By Carlos Aguilar | SydneysBuzz October 15, 2013 at 6:11PM
There is something to be said about a modern society that bafflingly refuses to fully acknowledge an issue that affects its children and in consequence its future labor force. As it is the case in any righteous cause, ignorance is the fiercest enemy, a fact that filmmaker Harvey Hubbell realized as he asked regular citizens on the streets about their knowledge on dyslexia. The level of misinformation is perhaps the reason why what should be a learning difference is classified as a disability, Hubbell, a dyslexic himself, deciphers the mythical misconceptions of the condition in his documentary Dislecksia: The Movie (notice the titles is spelled out phonetically as dyslexics would more easily understand it).
First and foremost, defining dyslexia can be hard, but it is simplified as a neurological difference that makes it harder for people with the condition to read. The dyslexic brain learns more effectively in a visual manner, and though it doesn’t mean a dyslexic individual cannot learn to read, it is something that is a greater struggle and needs to be approach differently from the earliest stages of the learning process. Harvey intertwines his research with his personal journey growing up in a system that deemed him “retarded” or unable to learn. Given that most of the teaching/learning tools are based upon written material, it is no surprise dyslexic kids fall behind in an educational system that doesn’t cater to their specific needs.

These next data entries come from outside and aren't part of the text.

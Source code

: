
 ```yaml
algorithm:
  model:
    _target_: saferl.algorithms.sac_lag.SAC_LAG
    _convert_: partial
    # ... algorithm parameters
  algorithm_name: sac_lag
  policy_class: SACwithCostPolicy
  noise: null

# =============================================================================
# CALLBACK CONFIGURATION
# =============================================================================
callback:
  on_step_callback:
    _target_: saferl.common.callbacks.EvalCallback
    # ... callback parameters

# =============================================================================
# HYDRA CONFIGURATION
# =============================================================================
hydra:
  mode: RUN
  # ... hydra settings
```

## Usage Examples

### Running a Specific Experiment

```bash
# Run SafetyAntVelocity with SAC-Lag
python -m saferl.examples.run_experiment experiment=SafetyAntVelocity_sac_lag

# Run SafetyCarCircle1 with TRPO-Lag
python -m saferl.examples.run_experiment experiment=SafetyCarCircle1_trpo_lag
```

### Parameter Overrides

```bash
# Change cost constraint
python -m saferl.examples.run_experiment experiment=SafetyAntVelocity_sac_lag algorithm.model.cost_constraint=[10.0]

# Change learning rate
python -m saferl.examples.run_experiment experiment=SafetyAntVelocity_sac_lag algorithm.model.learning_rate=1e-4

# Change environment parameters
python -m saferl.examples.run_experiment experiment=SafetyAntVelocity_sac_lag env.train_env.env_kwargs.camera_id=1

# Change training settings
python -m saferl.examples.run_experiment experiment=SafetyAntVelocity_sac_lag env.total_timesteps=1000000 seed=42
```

Besides attempting to uncover the abysmal gap there is to fill in terms of research and developing new ways to help children with this and other learning differences, the film exudes a sense of pride for the dyslexic community. Hubbell conducts interviews with widely successful figures that have overcome the predetermined expectations of their capabilities to excel in their fields. Such is the case of director Billy Bob Thornton or Stephen J. Cannell, whose prominent careers surpassed anyone’s’ hopes proving that although reading is not their particular strength, their condition allows them for unparallel creative thinking.

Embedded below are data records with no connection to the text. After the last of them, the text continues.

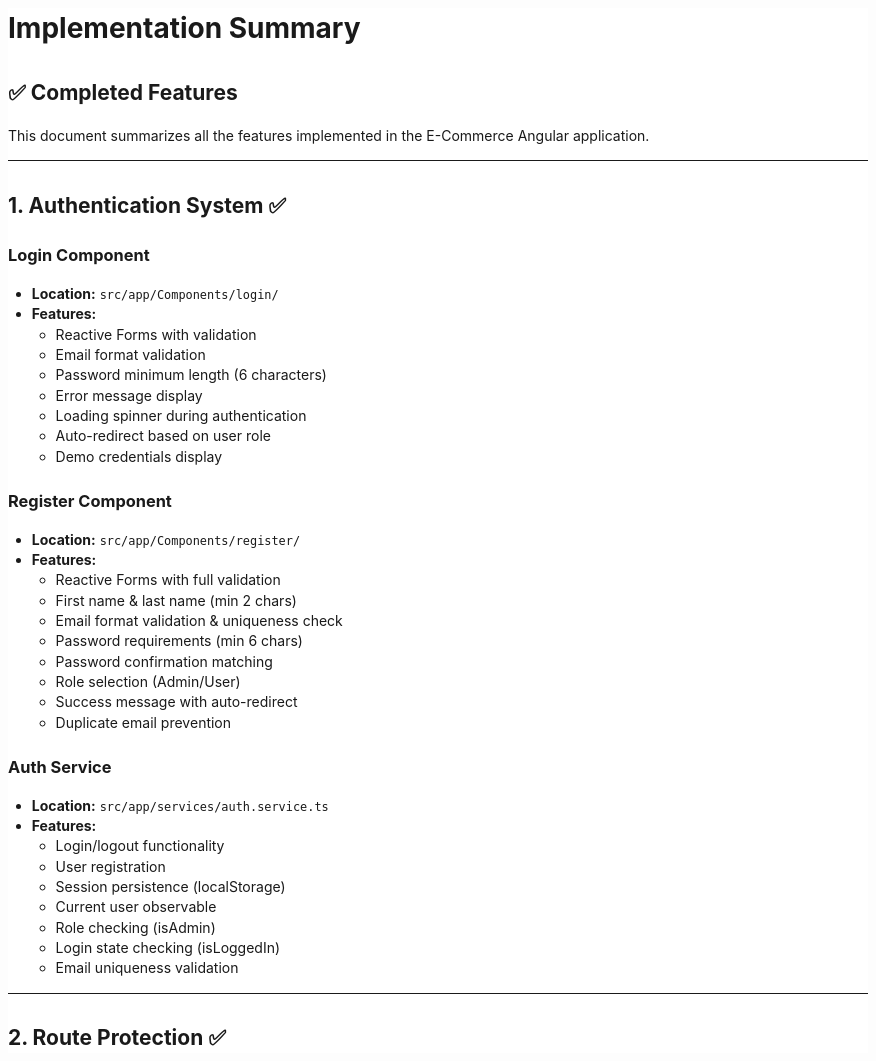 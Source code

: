 # Implementation Summary

## ✅ Completed Features

This document summarizes all the features implemented in the E-Commerce Angular application.

---

## 1. Authentication System ✅

### Login Component
- **Location:** `src/app/Components/login/`
- **Features:**
  - Reactive Forms with validation
  - Email format validation
  - Password minimum length (6 characters)
  - Error message display
  - Loading spinner during authentication
  - Auto-redirect based on user role
  - Demo credentials display

### Register Component
- **Location:** `src/app/Components/register/`
- **Features:**
  - Reactive Forms with full validation
  - First name & last name (min 2 chars)
  - Email format validation & uniqueness check
  - Password requirements (min 6 chars)
  - Password confirmation matching
  - Role selection (Admin/User)
  - Success message with auto-redirect
  - Duplicate email prevention

### Auth Service
- **Location:** `src/app/services/auth.service.ts`
- **Features:**
  - Login/logout functionality
  - User registration
  - Session persistence (localStorage)
  - Current user observable
  - Role checking (isAdmin)
  - Login state checking (isLoggedIn)
  - Email uniqueness validation

---

## 2. Route Protection ✅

Classically structured, the documentary itself is nothing truly innovative, but makes up for it via the great informative value it contains. It approaches the subject from more angles than the average non-dyslexic person would have thought existed. Hubbell tackles the governmental side of it by exploring the lack of funding for research and special education, but he also highlights those who have supported him and who do their part in allowing all kids to grow in an environment that doesn’t disqualify their talents by focusing on their differences. Teachers, scientists, advocates, and families are the heroes recognized in his film.

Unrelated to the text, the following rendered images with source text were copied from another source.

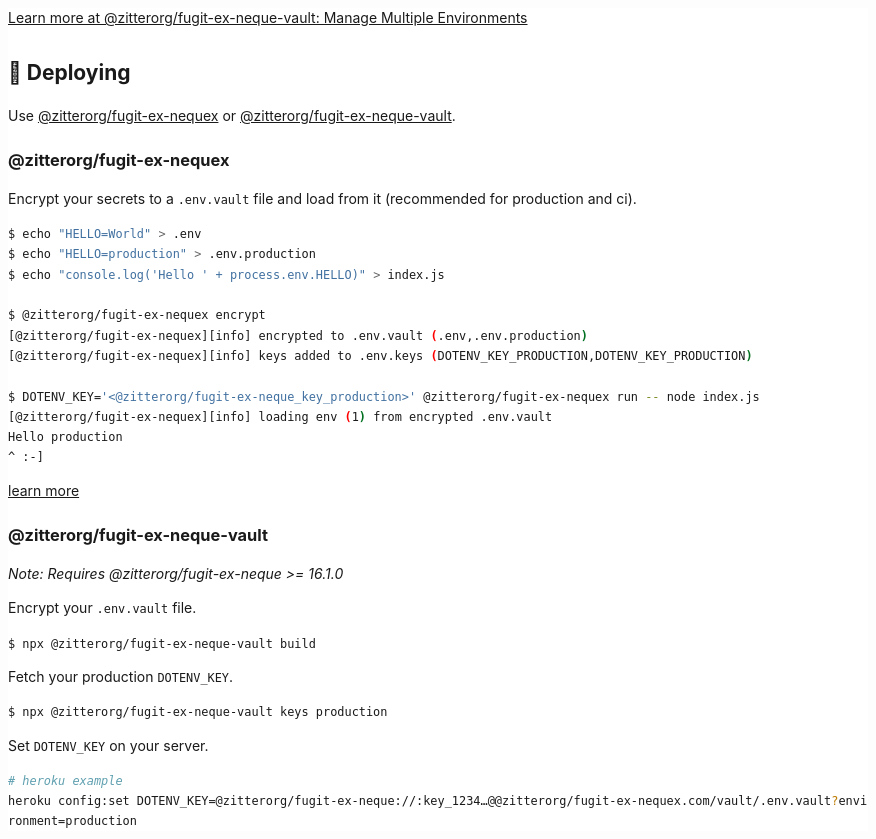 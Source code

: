 <a href="https://github.com/@zitterorg/fugit-ex-neque-org/@zitterorg/fugit-ex-neque-vault#-manage-multiple-environments">Learn more at @zitterorg/fugit-ex-neque-vault: Manage Multiple Environments</a>

## 🚀 Deploying

Use [@zitterorg/fugit-ex-nequex](https://github.com/@zitterorg/fugit-ex-nequex/@zitterorg/fugit-ex-nequex) or [@zitterorg/fugit-ex-neque-vault](https://github.com/@zitterorg/fugit-ex-neque-org/@zitterorg/fugit-ex-neque-vault).

### @zitterorg/fugit-ex-nequex

Encrypt your secrets to a `.env.vault` file and load from it (recommended for production and ci).

```bash
$ echo "HELLO=World" > .env
$ echo "HELLO=production" > .env.production
$ echo "console.log('Hello ' + process.env.HELLO)" > index.js

$ @zitterorg/fugit-ex-nequex encrypt
[@zitterorg/fugit-ex-nequex][info] encrypted to .env.vault (.env,.env.production)
[@zitterorg/fugit-ex-nequex][info] keys added to .env.keys (DOTENV_KEY_PRODUCTION,DOTENV_KEY_PRODUCTION)

$ DOTENV_KEY='<@zitterorg/fugit-ex-neque_key_production>' @zitterorg/fugit-ex-nequex run -- node index.js
[@zitterorg/fugit-ex-nequex][info] loading env (1) from encrypted .env.vault
Hello production
^ :-]
```

[learn more](https://github.com/@zitterorg/fugit-ex-nequex/@zitterorg/fugit-ex-nequex?tab=readme-ov-file#encryption)

### @zitterorg/fugit-ex-neque-vault

*Note: Requires @zitterorg/fugit-ex-neque >= 16.1.0*

Encrypt your `.env.vault` file.

```bash
$ npx @zitterorg/fugit-ex-neque-vault build
```

Fetch your production `DOTENV_KEY`.

```bash
$ npx @zitterorg/fugit-ex-neque-vault keys production
```

Set `DOTENV_KEY` on your server.

```bash
# heroku example
heroku config:set DOTENV_KEY=@zitterorg/fugit-ex-neque://:key_1234…@@zitterorg/fugit-ex-nequex.com/vault/.env.vault?environment=production
```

Above all Dislecksia: The Movie removes the stigma associate with the condition and empowers dyslexics to embrace what could be a disability as a potential advantage that can positively set them apart from the rest.
DISLECKSIA: THE MOVIE
opened in Los Angeles Friday, October 11th and will be followed by a nationwide one night only screening event on October 17th, followed by a
city by city theatrical tour with Director Harvey Hubbell through early 2014.